_PROBLEM STATEMENT_. From the first line down to the one containing "and management console.</p></td>", reproduce the entries below exactly and leave out the pictures.

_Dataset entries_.
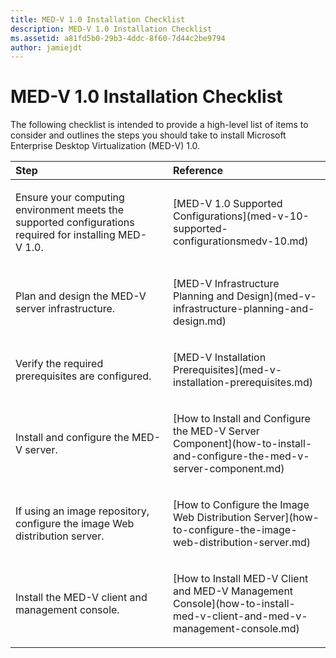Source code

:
 ```yaml
---
title: MED-V 1.0 Installation Checklist
description: MED-V 1.0 Installation Checklist
ms.assetid: a81fd5b0-29b3-4ddc-8f60-7d44c2be9794
author: jamiejdt
---
```


# MED-V 1.0 Installation Checklist


The following checklist is intended to provide a high-level list of items to consider and outlines the steps you should take to install Microsoft Enterprise Desktop Virtualization (MED-V) 1.0.

<table>
<colgroup>
<col width="50%" />
<col width="50%" />
</colgroup>
<thead>
<tr class="header">
<th align="left">Step</th>
<th align="left">Reference</th>
</tr>
</thead>
<tbody>
<tr class="odd">
<td align="left"><p>Ensure your computing environment meets the supported configurations required for installing MED-V 1.0.</p></td>
<td align="left"><p>[MED-V 1.0 Supported Configurations](med-v-10-supported-configurationsmedv-10.md)</p></td>
</tr>
<tr class="even">
<td align="left"><p>Plan and design the MED-V server infrastructure.</p></td>
<td align="left"><p>[MED-V Infrastructure Planning and Design](med-v-infrastructure-planning-and-design.md)</p></td>
</tr>
<tr class="odd">
<td align="left"><p>Verify the required prerequisites are configured.</p></td>
<td align="left"><p>[MED-V Installation Prerequisites](med-v-installation-prerequisites.md)</p></td>
</tr>
<tr class="even">
<td align="left"><p>Install and configure the MED-V server.</p></td>
<td align="left"><p>[How to Install and Configure the MED-V Server Component](how-to-install-and-configure-the-med-v-server-component.md)</p></td>
</tr>
<tr class="odd">
<td align="left"><p>If using an image repository, configure the image Web distribution server.</p></td>
<td align="left"><p>[How to Configure the Image Web Distribution Server](how-to-configure-the-image-web-distribution-server.md)</p></td>
</tr>
<tr class="even">
<td align="left"><p>Install the MED-V client and management console.</p></td>
<td align="left"><p>[How to Install MED-V Client and MED-V Management Console](how-to-install-med-v-client-and-med-v-management-console.md)</p></td>
</tr>
</tbody>
</table>

 

 

 





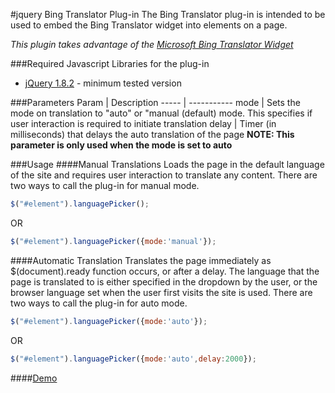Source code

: #jquery Bing Translator Plug-in
The Bing Translator plug-in is intended to be used to embed the Bing Translator widget into elements on a page.

*This plugin takes advantage of the [Microsoft Bing Translator Widget](https://www.bing.com/widget/translator)*

###Required Javascript Libraries for the plug-in
* [jQuery 1.8.2](http://code.jquery.com/jquery-1.8.2.min.js) - minimum tested version

###Parameters
Param | Description
----- | -----------
mode  | Sets the mode on translation to "auto" or "manual (default) mode.  This specifies if user interaction is required to initiate translation
delay | Timer (in milliseconds) that delays the auto translation of the page **NOTE: This parameter is only used when the mode is set to auto**


###Usage
####Manual Translations
Loads the page in the default language of the site and requires user interaction to translate any content.  There are two ways to call the plug-in for manual mode.
```javascript
$("#element").languagePicker();
```

OR

```javascript
$("#element").languagePicker({mode:'manual'});
```

####Automatic Translation
Translates the page immediately as $(document).ready function occurs, or after a delay.  The language that the page is translated to is either specified in the dropdown by the user, or the browser language set when the user first visits the site is used.  There are two ways to call the plug-in for auto mode.
```javascript
$("#element").languagePicker({mode:'auto'});
```

OR

```javascript
$("#element").languagePicker({mode:'auto',delay:2000});
```

####[Demo](http://mptolly.github.io/Blog-Examples/jquery-bing-translator-plug-in/)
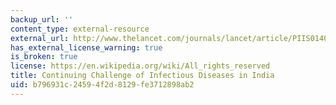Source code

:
 ```yaml
---
backup_url: ''
content_type: external-resource
external_url: http://www.thelancet.com/journals/lancet/article/PIIS0140-6736(10)61265-2/
has_external_license_warning: true
is_broken: true
license: https://en.wikipedia.org/wiki/All_rights_reserved
title: Continuing Challenge of Infectious Diseases in India
uid: b796931c-2459-4f2d-8129-fe3712898ab2
---
```


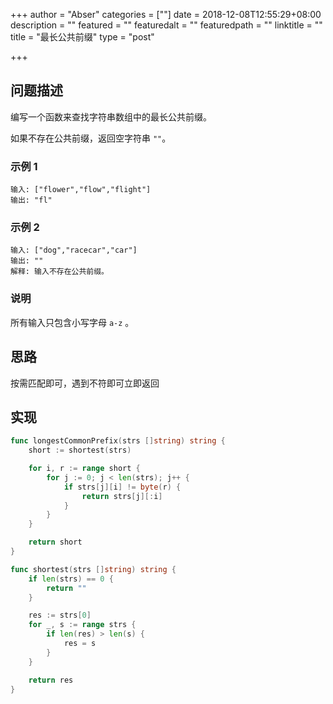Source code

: +++
author = "Abser"
categories = [""]
date = 2018-12-08T12:55:29+08:00
description = ""
featured = ""
featuredalt = ""
featuredpath = ""
linktitle = ""
title = "最长公共前缀"
type = "post"

+++

## 问题描述
编写一个函数来查找字符串数组中的最长公共前缀。

如果不存在公共前缀，返回空字符串 `""`。

### __示例 1__

```
输入: ["flower","flow","flight"]
输出: "fl"
```

### __示例 2__

```
输入: ["dog","racecar","car"]
输出: ""
解释: 输入不存在公共前缀。
```

### __说明__

所有输入只包含小写字母 `a-z` 。

## 思路
按需匹配即可，遇到不符即可立即返回
## 实现
```go
func longestCommonPrefix(strs []string) string {
	short := shortest(strs)

	for i, r := range short {
		for j := 0; j < len(strs); j++ {
			if strs[j][i] != byte(r) {
				return strs[j][:i]
			}
		}
	}

	return short
}

func shortest(strs []string) string {
	if len(strs) == 0 {
		return ""
	}

	res := strs[0]
	for _, s := range strs {
		if len(res) > len(s) {
			res = s
		}
	}

	return res
}

```

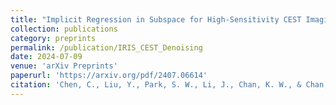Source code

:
 ```yaml
---
title: "Implicit Regression in Subspace for High-Sensitivity CEST Imaging"
collection: publications
category: preprints
permalink: /publication/IRIS_CEST_Denoising
date: 2024-07-09
venue: 'arXiv Preprints'
paperurl: 'https://arxiv.org/pdf/2407.06614'
citation: 'Chen, C., Liu, Y., Park, S. W., Li, J., Chan, K. W., & Chan, R. H. (2024). Implicit Regression in Subspace for High-Sensitivity CEST Imaging. arXiv preprint arXiv:2407.06614.'
---
```

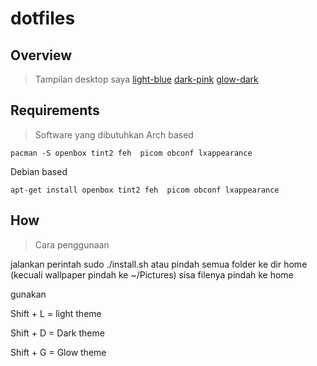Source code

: # dotfiles

## Overview
> Tampilan desktop saya
[light-blue](http://link.url/yang-dituju)
[dark-pink](http://link.url/yang-dituju)
[glow-dark](http://link.url/yang-dituju)

## Requirements
>Software yang dibutuhkan
Arch based
```
pacman -S openbox tint2 feh  picom obconf lxappearance 
```

Debian based
```
apt-get install openbox tint2 feh  picom obconf lxappearance 
```

## How
> Cara penggunaan

jalankan perintah sudo ./install.sh atau pindah semua folder ke dir home (kecuali wallpaper pindah ke ~/Pictures) sisa filenya pindah ke home

gunakan

Shift + L = light theme

Shift + D = Dark theme

Shift + G = Glow theme
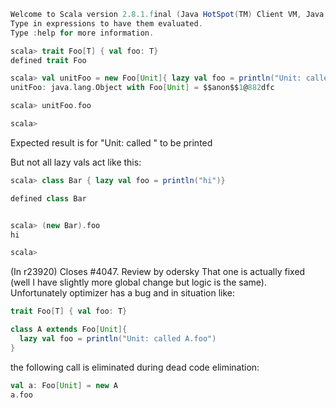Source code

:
 ```scala
Welcome to Scala version 2.8.1.final (Java HotSpot(TM) Client VM, Java 1.6.0_22).
Type in expressions to have them evaluated.
Type :help for more information.

scala> trait Foo[T] { val foo: T}
defined trait Foo

scala> val unitFoo = new Foo[Unit]{ lazy val foo = println("Unit: called ") }
unitFoo: java.lang.Object with Foo[Unit] = $$anon$$1@882dfc

scala> unitFoo.foo

scala>
```

Expected result is for "Unit: called " to be printed

But not all lazy vals act like this:
```scala
scala> class Bar { lazy val foo = println("hi")}

defined class Bar


scala> (new Bar).foo
hi

scala> 
```
(In r23920) Closes #4047. Review by odersky
That one is actually fixed (well I have slightly more global change but logic is the same). Unfortunately optimizer has a bug and in situation like:
```scala
trait Foo[T] { val foo: T}

class A extends Foo[Unit]{
  lazy val foo = println("Unit: called A.foo")
}
```

the following call is eliminated during dead code elimination:
```scala
val a: Foo[Unit] = new A
a.foo
```
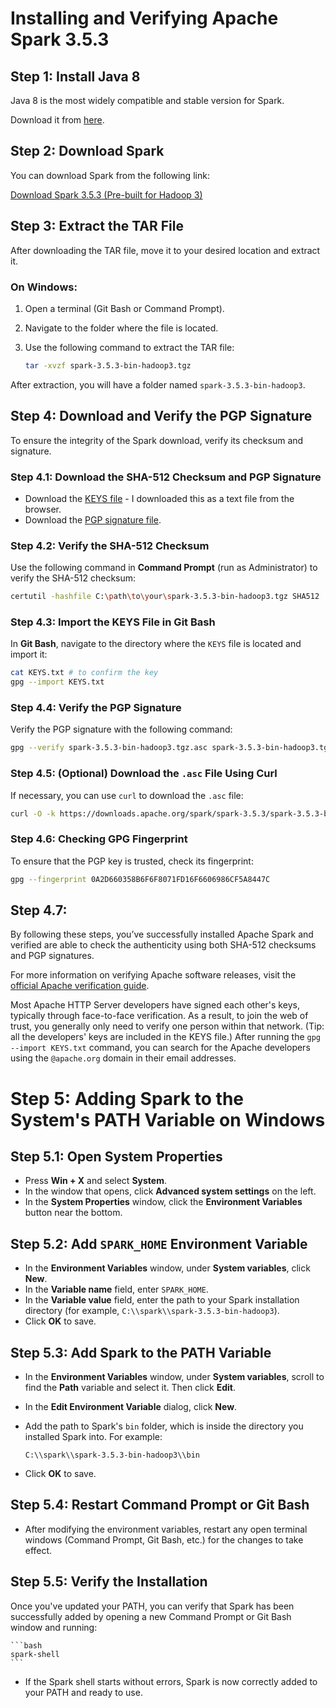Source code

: # Installing and Verifying Apache Spark 3.5.3

## Step 1: Install Java 8
Java 8 is the most widely compatible and stable version for Spark.

Download it from [here](https://www.java.com/download/ie_manual.jsp).

## Step 2: Download Spark
You can download Spark from the following link:

[Download Spark 3.5.3 (Pre-built for Hadoop 3)](https://www.apache.org/dyn/closer.lua/spark/spark-3.5.3/spark-3.5.3-bin-hadoop3.tgz)

## Step 3: Extract the TAR File
After downloading the TAR file, move it to your desired location and extract it. 

### On Windows:
1. Open a terminal (Git Bash or Command Prompt).
2. Navigate to the folder where the file is located.
3. Use the following command to extract the TAR file:

    ```bash
    tar -xvzf spark-3.5.3-bin-hadoop3.tgz
    ```

After extraction, you will have a folder named `spark-3.5.3-bin-hadoop3`.

## Step 4: Download and Verify the PGP Signature

To ensure the integrity of the Spark download, verify its checksum and signature.

### Step 4.1: Download the SHA-512 Checksum and PGP Signature
- Download the [KEYS file](https://downloads.apache.org/spark/KEYS) - I downloaded this as a text file from the browser.
- Download the [PGP signature file](https://downloads.apache.org/spark/spark-3.5.3/spark-3.5.3-bin-hadoop3.tgz.asc).

### Step 4.2: Verify the SHA-512 Checksum
Use the following command in **Command Prompt** (run as Administrator) to verify the SHA-512 checksum:

```bash
certutil -hashfile C:\path\to\your\spark-3.5.3-bin-hadoop3.tgz SHA512
```

### Step 4.3: Import the KEYS File in Git Bash
In **Git Bash**, navigate to the directory where the `KEYS` file is located and import it:

```bash
cat KEYS.txt # to confirm the key
gpg --import KEYS.txt
```

### Step 4.4: Verify the PGP Signature
Verify the PGP signature with the following command:

```bash
gpg --verify spark-3.5.3-bin-hadoop3.tgz.asc spark-3.5.3-bin-hadoop3.tgz
```

### Step 4.5: (Optional) Download the `.asc` File Using Curl
If necessary, you can use `curl` to download the `.asc` file:

```bash
curl -O -k https://downloads.apache.org/spark/spark-3.5.3/spark-3.5.3-bin-hadoop3.tgz.asc
```

### Step 4.6: Checking GPG Fingerprint
To ensure that the PGP key is trusted, check its fingerprint:

```bash
gpg --fingerprint 0A2D660358B6F6F8071FD16F6606986CF5A8447C
```

## Step 4.7:
By following these steps, you’ve successfully installed Apache Spark and verified are able to check the authenticity using both SHA-512 checksums and PGP signatures.

For more information on verifying Apache software releases, visit the [official Apache verification guide](https://www.apache.org/info/verification.html).

Most Apache HTTP Server developers have signed each other's keys, typically through face-to-face verification. As a result, to join the web of trust, you generally only need to verify one person within that network. (Tip: all the developers' keys are included in the KEYS file.) After running the `gpg --import KEYS.txt` command, you can search for the Apache developers using the `@apache.org` domain in their email addresses.

# Step 5: Adding Spark to the System's PATH Variable on Windows

## Step 5.1: Open System Properties
- Press **Win + X** and select **System**.
- In the window that opens, click **Advanced system settings** on the left.
- In the **System Properties** window, click the **Environment Variables** button near the bottom.

## Step 5.2: Add `SPARK_HOME` Environment Variable
- In the **Environment Variables** window, under **System variables**, click **New**.
- In the **Variable name** field, enter `SPARK_HOME`.
- In the **Variable value** field, enter the path to your Spark installation directory (for example, `C:\\spark\\spark-3.5.3-bin-hadoop3`).
- Click **OK** to save.

## Step 5.3: Add Spark to the PATH Variable
- In the **Environment Variables** window, under **System variables**, scroll to find the **Path** variable and select it. Then click **Edit**.
- In the **Edit Environment Variable** dialog, click **New**.
- Add the path to Spark's `bin` folder, which is inside the directory you installed Spark into. For example:

    ```plaintext
    C:\\spark\\spark-3.5.3-bin-hadoop3\\bin
    ```

- Click **OK** to save.

## Step 5.4: Restart Command Prompt or Git Bash
- After modifying the environment variables, restart any open terminal windows (Command Prompt, Git Bash, etc.) for the changes to take effect.

## Step 5.5: Verify the Installation
 Once you've updated your PATH, you can verify that Spark has been successfully added by opening a new Command Prompt or Git Bash window and running:

    ```bash
    spark-shell
    ```

- If the Spark shell starts without errors, Spark is now correctly added to your PATH and ready to use.

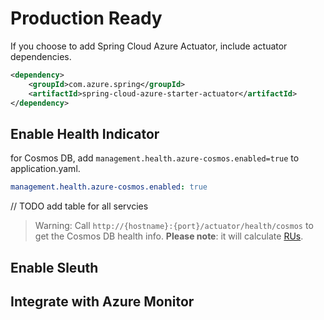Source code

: # Production Ready

If you choose to add Spring Cloud Azure Actuator, include actuator dependencies.

```xml
<dependency>
	<groupId>com.azure.spring</groupId>
	<artifactId>spring-cloud-azure-starter-actuator</artifactId>
</dependency>
```

## Enable Health Indicator

for Cosmos DB, add `management.health.azure-cosmos.enabled=true` to application.yaml.

```yml
management.health.azure-cosmos.enabled: true
```

// TODO add table for all servcies

> Warning: Call `http://{hostname}:{port}/actuator/health/cosmos` to get the Cosmos DB health info. **Please note**: it will calculate [RUs](https://docs.microsoft.com/azure/cosmos-db/request-units).

## Enable Sleuth

## Integrate with Azure Monitor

_TASK SOLUTION_.
Source code

:
 ```yaml
---
title: MED-V 1.0 Installation Checklist
description: MED-V 1.0 Installation Checklist
ms.assetid: a81fd5b0-29b3-4ddc-8f60-7d44c2be9794
author: jamiejdt
---
```


# MED-V 1.0 Installation Checklist


The following checklist is intended to provide a high-level list of items to consider and outlines the steps you should take to install Microsoft Enterprise Desktop Virtualization (MED-V) 1.0.

<table>
<colgroup>
<col width="50%" />
<col width="50%" />
</colgroup>
<thead>
<tr class="header">
<th align="left">Step</th>
<th align="left">Reference</th>
</tr>
</thead>
<tbody>
<tr class="odd">
<td align="left"><p>Ensure your computing environment meets the supported configurations required for installing MED-V 1.0.</p></td>
<td align="left"><p>[MED-V 1.0 Supported Configurations](med-v-10-supported-configurationsmedv-10.md)</p></td>
</tr>
<tr class="even">
<td align="left"><p>Plan and design the MED-V server infrastructure.</p></td>
<td align="left"><p>[MED-V Infrastructure Planning and Design](med-v-infrastructure-planning-and-design.md)</p></td>
</tr>
<tr class="odd">
<td align="left"><p>Verify the required prerequisites are configured.</p></td>
<td align="left"><p>[MED-V Installation Prerequisites](med-v-installation-prerequisites.md)</p></td>
</tr>
<tr class="even">
<td align="left"><p>Install and configure the MED-V server.</p></td>
<td align="left"><p>[How to Install and Configure the MED-V Server Component](how-to-install-and-configure-the-med-v-server-component.md)</p></td>
</tr>
<tr class="odd">
<td align="left"><p>If using an image repository, configure the image Web distribution server.</p></td>
<td align="left"><p>[How to Configure the Image Web Distribution Server](how-to-configure-the-image-web-distribution-server.md)</p></td>
</tr>
<tr class="even">
<td align="left"><p>Install the MED-V client and management console.</p></td>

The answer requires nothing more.